Tracey Eastham – Babel at PAPER Gallery
Polly Checkland HardingThe fable of the Tower of Babel has been used as an analogy in many things – including major works of art like The Tower of Babel by Pieter Bruegel the Elder and The Hitchhiker’s Guide to the Galaxy by Douglas Adams (yes, major). It is, after all, a story rich in symbolism: after the Great Flood a people united by language angered God by attempting to build a tower that would reach up to heaven, and he punished them by introducing different languages so that they could no longer communicate. Now, PAPER Gallery is drawing a parallel between artist Tracey Eastham’s new exhibition, inspired by the myth, and the current climate of political disharmony.

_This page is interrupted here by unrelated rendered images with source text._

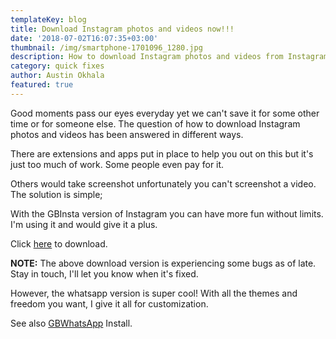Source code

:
 ```yaml
---
templateKey: blog
title: Download Instagram photos and videos now!!!
date: '2018-07-02T16:07:35+03:00'
thumbnail: /img/smartphone-1701096_1280.jpg
description: How to download Instagram photos and videos from Instagram.
category: quick fixes
author: Austin Okhala
featured: true
---
```

Good moments pass our eyes everyday yet we can't save it for some other time or for someone else. The question of how to download Instagram photos and videos has been answered in different ways.

There are extensions and apps put in place to help you out on this but it's just too much of work. Some people even pay for it.

Others would take screenshot unfortunately you can't screenshot a video. The solution is simple;

With the GBInsta version of Instagram you can have more fun without limits. I'm using it and would give it a plus.

Click [here](https://latestmodapks.com/gb-instagram-apk-download-android/) to download.

**NOTE:** The above download version is experiencing some bugs as of late. Stay in touch, I'll let you know when it's fixed.

However, the whatsapp version is super cool! With all the themes and freedom you want, I give it all for customization.

See also [GBWhatsApp](https://www.techgenius.me/2018-06-25-install-whatsapp-on-blackberry-for-free-whatsapp10-is-not-the-only-option/) Install.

Babel is a solo exhibition featuring a new body of work by Eastham, resident artist at Rogue Studios and former participant in PAPER Gallery’s Tracing PAPER mentoring scheme in 2015. It will consist of gold paper cut-outs displayed in a variety of ways: as installation, in silhouette and encased in bell jars. The images Eastham works with are drawn from science fiction and romantic literature, the English landscape painting tradition and heritage publications; presented in a state of partial collapse, the gold cut-outs reference themes of preservation and ruin, of our relationship with the natural environment and our fragile construction of national ideas of ownership and identity.